Adapted from impresso-text-acquisition/text_preparation/importers/core.py to allow using a issue or page id, and provide the function in which the error took place.
- Parameters:
thing_id (str) – Canonical ID of the object/file for which the error occurred.
origin_function (str) – Function in which the exception occured.
error (Exception) – Error that occurred and should be logged.
failed_log (str) – Path to log file for failed imports.
- text_preparation.utils.write_jsonlines_file(filepath: str, contents: str | list[str], content_type: str, failed_log: str | None = None) None
Write the given contents to a JSONL file given its path.
Filelocks are used here to prevent concurrent writing to the files.
- Parameters:
filepath (str) – Path to the JSONL file to write to.
contents (str | list[str]) – Dump contents to write to the file.
content_type (str) – Type of content that is being written to the file.
failed_log (str | None, optional) – Path to a log to keep track of failed operations.

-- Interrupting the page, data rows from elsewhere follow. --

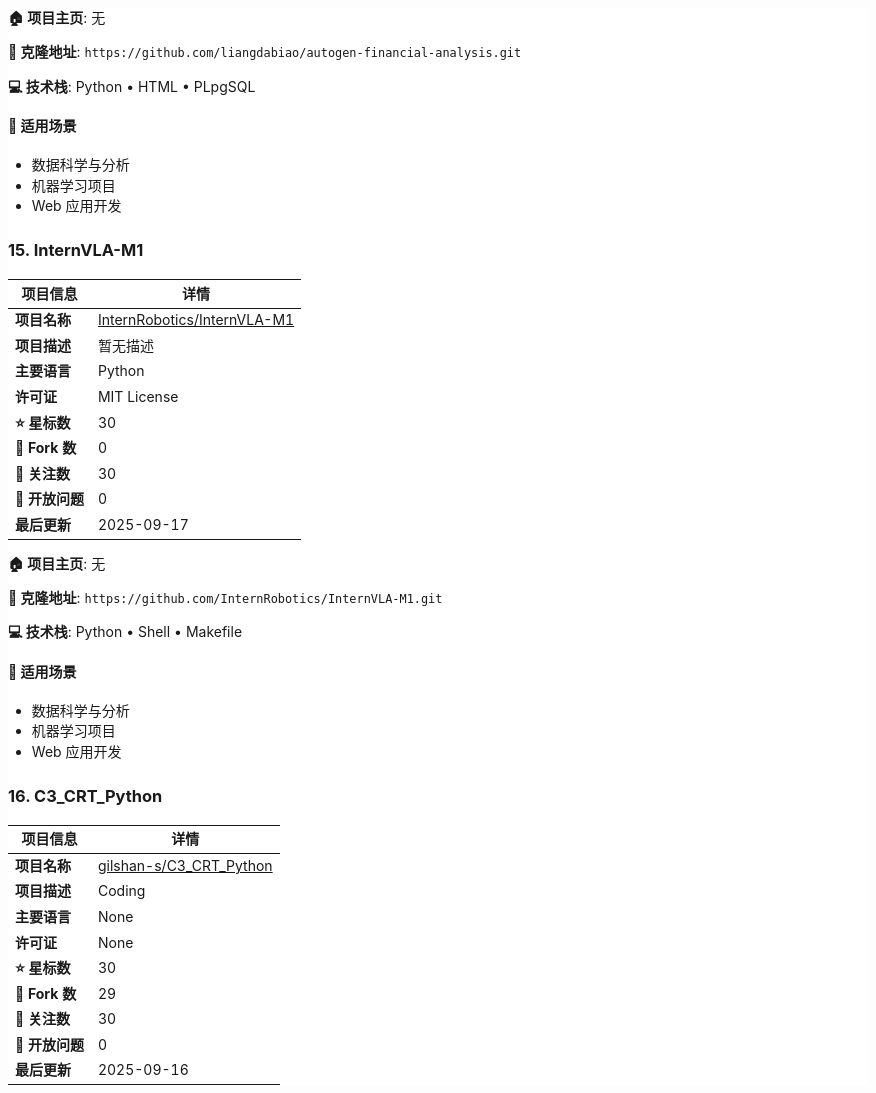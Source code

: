 **🏠 项目主页**: 无

**📂 克隆地址**: `https://github.com/liangdabiao/autogen-financial-analysis.git`

**💻 技术栈**: Python • HTML • PLpgSQL

#### 🎨 适用场景
- 数据科学与分析
- 机器学习项目
- Web 应用开发

### 15. InternVLA-M1


| 项目信息 | 详情 |
|---------|------|
| **项目名称** | [InternRobotics/InternVLA-M1](https://github.com/InternRobotics/InternVLA-M1) |
| **项目描述** | 暂无描述 |
| **主要语言** | Python |
| **许可证** | MIT License |
| **⭐ 星标数** | 30 |
| **🍴 Fork 数** | 0 |
| **👀 关注数** | 30 |
| **🐛 开放问题** | 0 |
| **最后更新** | 2025-09-17 |

**🏠 项目主页**: 无

**📂 克隆地址**: `https://github.com/InternRobotics/InternVLA-M1.git`

**💻 技术栈**: Python • Shell • Makefile

#### 🎨 适用场景
- 数据科学与分析
- 机器学习项目
- Web 应用开发

### 16. C3_CRT_Python


| 项目信息 | 详情 |
|---------|------|
| **项目名称** | [gilshan-s/C3_CRT_Python](https://github.com/gilshan-s/C3_CRT_Python) |
| **项目描述** | Coding |
| **主要语言** | None |
| **许可证** | None |
| **⭐ 星标数** | 30 |
| **🍴 Fork 数** | 29 |
| **👀 关注数** | 30 |
| **🐛 开放问题** | 0 |
| **最后更新** | 2025-09-16 |
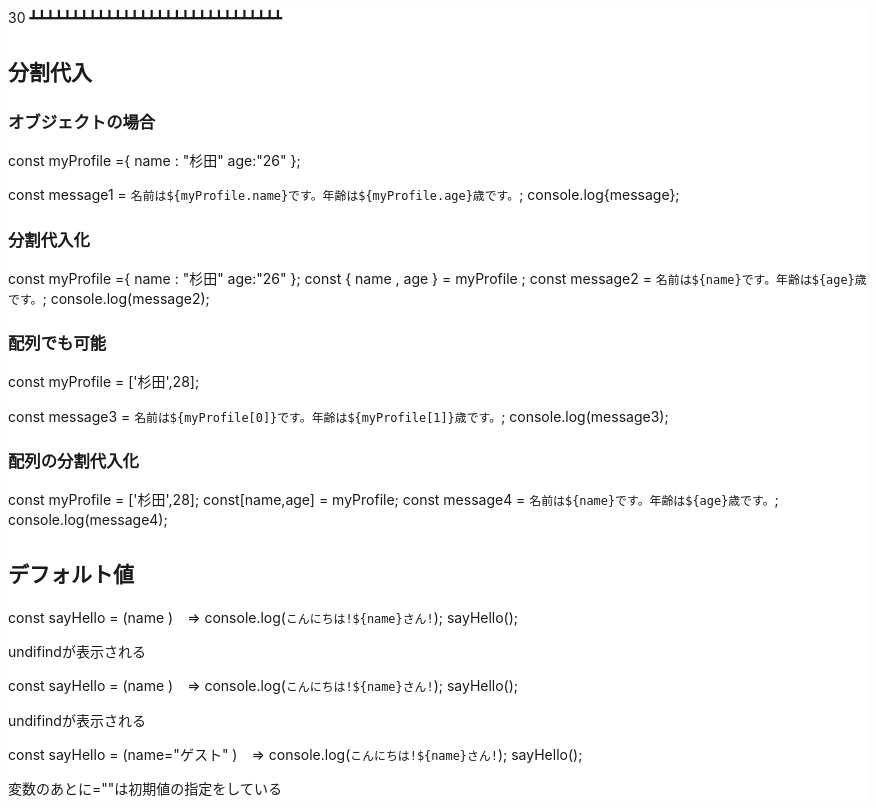 30
┻┻┻┻┻┻┻┻┻┻┻┻┻┻┻┻┻┻┻┻┻┻┻┻┻┻┻┻┻┻

## 分割代入

### オブジェクトの場合
const myProfile ={
  name : "杉田"
  age:"26"
};

const message1 = `名前は${myProfile.name}です。年齢は${myProfile.age}歳です。`;
console.log{message};

### 分割代入化
const myProfile ={
  name : "杉田"
  age:"26"
};
const { name , age } = myProfile ;
const message2 = `名前は${name}です。年齢は${age}歳です。`;
console.log(message2);

### 配列でも可能
const myProfile = ['杉田',28];

const message3 = `名前は${myProfile[0]}です。年齢は${myProfile[1]}歳です。`;
console.log(message3);

### 配列の分割代入化
const myProfile = ['杉田',28];
const[name,age] = myProfile;
const message4 = `名前は${name}です。年齢は${age}歳です。`;
console.log(message4);


## デフォルト値
const sayHello = (name )　=> console.log(`こんにちは!${name}さん!`);
sayHello();

undifindが表示される

const sayHello = (name )　=> console.log(`こんにちは!${name}さん!`);
sayHello();

undifindが表示される

const sayHello = (name="ゲスト" )　=> console.log(`こんにちは!${name}さん!`);
sayHello();

変数のあとに=""は初期値の指定をしている

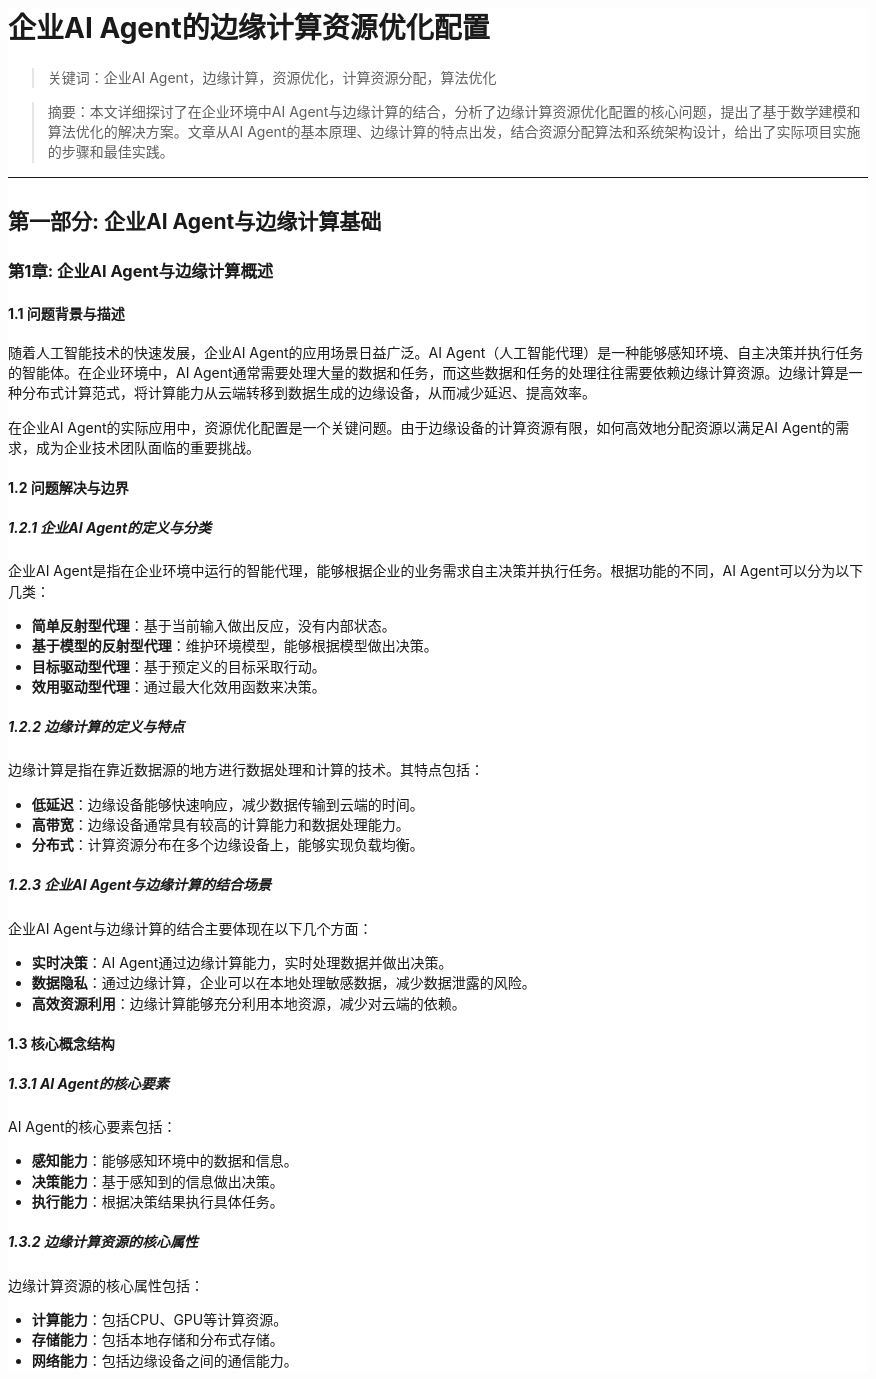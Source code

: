                  



# 企业AI Agent的边缘计算资源优化配置

> 关键词：企业AI Agent，边缘计算，资源优化，计算资源分配，算法优化

> 摘要：本文详细探讨了在企业环境中AI Agent与边缘计算的结合，分析了边缘计算资源优化配置的核心问题，提出了基于数学建模和算法优化的解决方案。文章从AI Agent的基本原理、边缘计算的特点出发，结合资源分配算法和系统架构设计，给出了实际项目实施的步骤和最佳实践。

---

## 第一部分: 企业AI Agent与边缘计算基础

### 第1章: 企业AI Agent与边缘计算概述

#### 1.1 问题背景与描述

随着人工智能技术的快速发展，企业AI Agent的应用场景日益广泛。AI Agent（人工智能代理）是一种能够感知环境、自主决策并执行任务的智能体。在企业环境中，AI Agent通常需要处理大量的数据和任务，而这些数据和任务的处理往往需要依赖边缘计算资源。边缘计算是一种分布式计算范式，将计算能力从云端转移到数据生成的边缘设备，从而减少延迟、提高效率。

在企业AI Agent的实际应用中，资源优化配置是一个关键问题。由于边缘设备的计算资源有限，如何高效地分配资源以满足AI Agent的需求，成为企业技术团队面临的重要挑战。

#### 1.2 问题解决与边界

##### 1.2.1 企业AI Agent的定义与分类
企业AI Agent是指在企业环境中运行的智能代理，能够根据企业的业务需求自主决策并执行任务。根据功能的不同，AI Agent可以分为以下几类：
- **简单反射型代理**：基于当前输入做出反应，没有内部状态。
- **基于模型的反射型代理**：维护环境模型，能够根据模型做出决策。
- **目标驱动型代理**：基于预定义的目标采取行动。
- **效用驱动型代理**：通过最大化效用函数来决策。

##### 1.2.2 边缘计算的定义与特点
边缘计算是指在靠近数据源的地方进行数据处理和计算的技术。其特点包括：
- **低延迟**：边缘设备能够快速响应，减少数据传输到云端的时间。
- **高带宽**：边缘设备通常具有较高的计算能力和数据处理能力。
- **分布式**：计算资源分布在多个边缘设备上，能够实现负载均衡。

##### 1.2.3 企业AI Agent与边缘计算的结合场景
企业AI Agent与边缘计算的结合主要体现在以下几个方面：
- **实时决策**：AI Agent通过边缘计算能力，实时处理数据并做出决策。
- **数据隐私**：通过边缘计算，企业可以在本地处理敏感数据，减少数据泄露的风险。
- **高效资源利用**：边缘计算能够充分利用本地资源，减少对云端的依赖。

#### 1.3 核心概念结构

##### 1.3.1 AI Agent的核心要素
AI Agent的核心要素包括：
- **感知能力**：能够感知环境中的数据和信息。
- **决策能力**：基于感知到的信息做出决策。
- **执行能力**：根据决策结果执行具体任务。

##### 1.3.2 边缘计算资源的核心属性
边缘计算资源的核心属性包括：
- **计算能力**：包括CPU、GPU等计算资源。
- **存储能力**：包括本地存储和分布式存储。
- **网络能力**：包括边缘设备之间的通信能力。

Defaults to None.
Tokenization rules for various languages.
- text_preparation.tokenization.insert_whitespace(token: str, following_token: str, previous_token: str, language: str) bool
Determine whether a whitespace should be inserted after a token.
- Parameters:
token (str) – Current token.
following_token (str) – Following token.
previous_token (str) – Previous token.
language (str) – Language of text.
- Returns:
Whether a whitespace should be inserted after the token.
- Return type:
bool